Ato de Hostilidade Contra País Estrangeiro e o Papel da Constituição na Preservação da Paz

O Brasil é constitucionalmente um país pacífico — e isso tem peso jurídico

A Constituição Federal de 1988, em seu art. 4º, incisos VI e VII, estabelece como princípios da República nas relações internacionais a defesa da paz e a solução pacífica dos conflitos. Portanto, qualquer ato de hostilidade contra Estado estrangeiro pode configurar violação à Constituição, além de ser crime à luz da legislação penal brasileira.

Atos como ameaças, ataques virtuais ou discursos que incitem a guerra ou rompimento diplomático podem ter repercussões jurídicas internas e internacionais.


O que diz o Código Penal?

O art. 137 do Código Penal tipifica como crime o ato de provocar guerra contra país estrangeiro, com pena de reclusão de 8 a 30 anos, se a guerra for declarada.

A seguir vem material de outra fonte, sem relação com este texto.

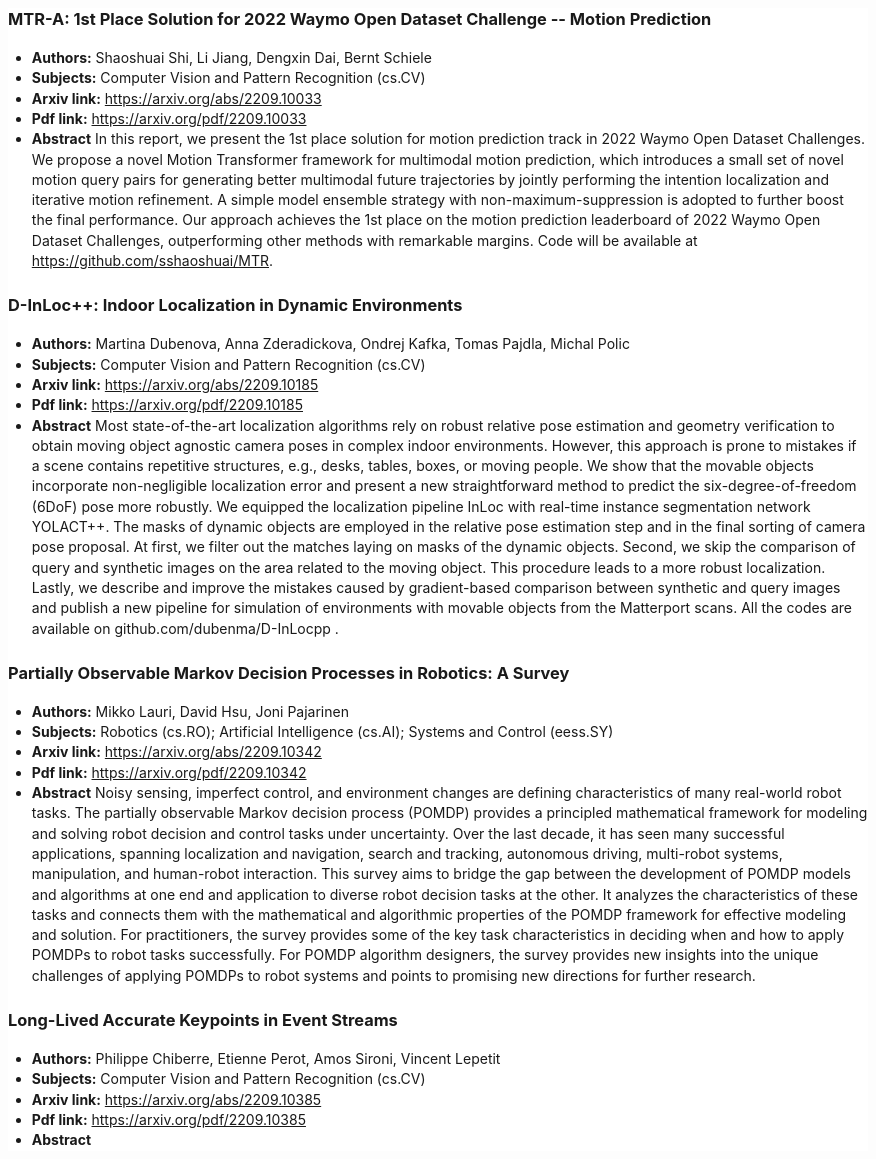 ### MTR-A: 1st Place Solution for 2022 Waymo Open Dataset Challenge --  Motion Prediction
 - **Authors:** Shaoshuai Shi, Li Jiang, Dengxin Dai, Bernt Schiele
 - **Subjects:** Computer Vision and Pattern Recognition (cs.CV)
 - **Arxiv link:** https://arxiv.org/abs/2209.10033
 - **Pdf link:** https://arxiv.org/pdf/2209.10033
 - **Abstract**
 In this report, we present the 1st place solution for motion prediction track in 2022 Waymo Open Dataset Challenges. We propose a novel Motion Transformer framework for multimodal motion prediction, which introduces a small set of novel motion query pairs for generating better multimodal future trajectories by jointly performing the intention localization and iterative motion refinement. A simple model ensemble strategy with non-maximum-suppression is adopted to further boost the final performance. Our approach achieves the 1st place on the motion prediction leaderboard of 2022 Waymo Open Dataset Challenges, outperforming other methods with remarkable margins. Code will be available at https://github.com/sshaoshuai/MTR.
### D-InLoc++: Indoor Localization in Dynamic Environments
 - **Authors:** Martina Dubenova, Anna Zderadickova, Ondrej Kafka, Tomas Pajdla, Michal Polic
 - **Subjects:** Computer Vision and Pattern Recognition (cs.CV)
 - **Arxiv link:** https://arxiv.org/abs/2209.10185
 - **Pdf link:** https://arxiv.org/pdf/2209.10185
 - **Abstract**
 Most state-of-the-art localization algorithms rely on robust relative pose estimation and geometry verification to obtain moving object agnostic camera poses in complex indoor environments. However, this approach is prone to mistakes if a scene contains repetitive structures, e.g., desks, tables, boxes, or moving people. We show that the movable objects incorporate non-negligible localization error and present a new straightforward method to predict the six-degree-of-freedom (6DoF) pose more robustly. We equipped the localization pipeline InLoc with real-time instance segmentation network YOLACT++. The masks of dynamic objects are employed in the relative pose estimation step and in the final sorting of camera pose proposal. At first, we filter out the matches laying on masks of the dynamic objects. Second, we skip the comparison of query and synthetic images on the area related to the moving object. This procedure leads to a more robust localization. Lastly, we describe and improve the mistakes caused by gradient-based comparison between synthetic and query images and publish a new pipeline for simulation of environments with movable objects from the Matterport scans. All the codes are available on github.com/dubenma/D-InLocpp .
### Partially Observable Markov Decision Processes in Robotics: A Survey
 - **Authors:** Mikko Lauri, David Hsu, Joni Pajarinen
 - **Subjects:** Robotics (cs.RO); Artificial Intelligence (cs.AI); Systems and Control (eess.SY)
 - **Arxiv link:** https://arxiv.org/abs/2209.10342
 - **Pdf link:** https://arxiv.org/pdf/2209.10342
 - **Abstract**
 Noisy sensing, imperfect control, and environment changes are defining characteristics of many real-world robot tasks. The partially observable Markov decision process (POMDP) provides a principled mathematical framework for modeling and solving robot decision and control tasks under uncertainty. Over the last decade, it has seen many successful applications, spanning localization and navigation, search and tracking, autonomous driving, multi-robot systems, manipulation, and human-robot interaction. This survey aims to bridge the gap between the development of POMDP models and algorithms at one end and application to diverse robot decision tasks at the other. It analyzes the characteristics of these tasks and connects them with the mathematical and algorithmic properties of the POMDP framework for effective modeling and solution. For practitioners, the survey provides some of the key task characteristics in deciding when and how to apply POMDPs to robot tasks successfully. For POMDP algorithm designers, the survey provides new insights into the unique challenges of applying POMDPs to robot systems and points to promising new directions for further research.
### Long-Lived Accurate Keypoints in Event Streams
 - **Authors:** Philippe Chiberre, Etienne Perot, Amos Sironi, Vincent Lepetit
 - **Subjects:** Computer Vision and Pattern Recognition (cs.CV)
 - **Arxiv link:** https://arxiv.org/abs/2209.10385
 - **Pdf link:** https://arxiv.org/pdf/2209.10385
 - **Abstract**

Além disso, o art. 138 criminaliza o ultraje público a nação estrangeira, e o art. 140, §3º, agrava as penas por injúrias contra autoridades internacionais.

O Brasil, como signatário de tratados da ONU e da OEA, tem o dever jurídico de evitar ações que coloquem em risco a paz internacional.


Exemplos recentes e o papel institucional

A propagação de discursos agressivos por autoridades públicas em redes sociais contra nações estrangeiras já resultou em crises diplomáticas e investigações administrativas. O Itamaraty e o STF têm atuado para garantir que as manifestações institucionais estejam alinhadas aos princípios constitucionais da diplomacia.

A atuação individual de agentes do Estado pode comprometer acordos bilaterais e gerar responsabilidade internacional para o Brasil.


O Estado brasileiro não pode ser usado para criar conflitos

Mesmo que praticado por particulares, o discurso de hostilidade, se apoiado ou financiado por órgãos públicos, pode configurar crime contra a segurança nacional.

A Constituição impõe um freio claro: a soberania popular não autoriza ações beligerantes.


Paz é política pública e princípio constitucional

Promover a paz é proteger o Brasil de retaliações, guerras comerciais e conflitos diplomáticos. A Constituição assegura a soberania sem abrir mão da convivência pacífica entre os povos.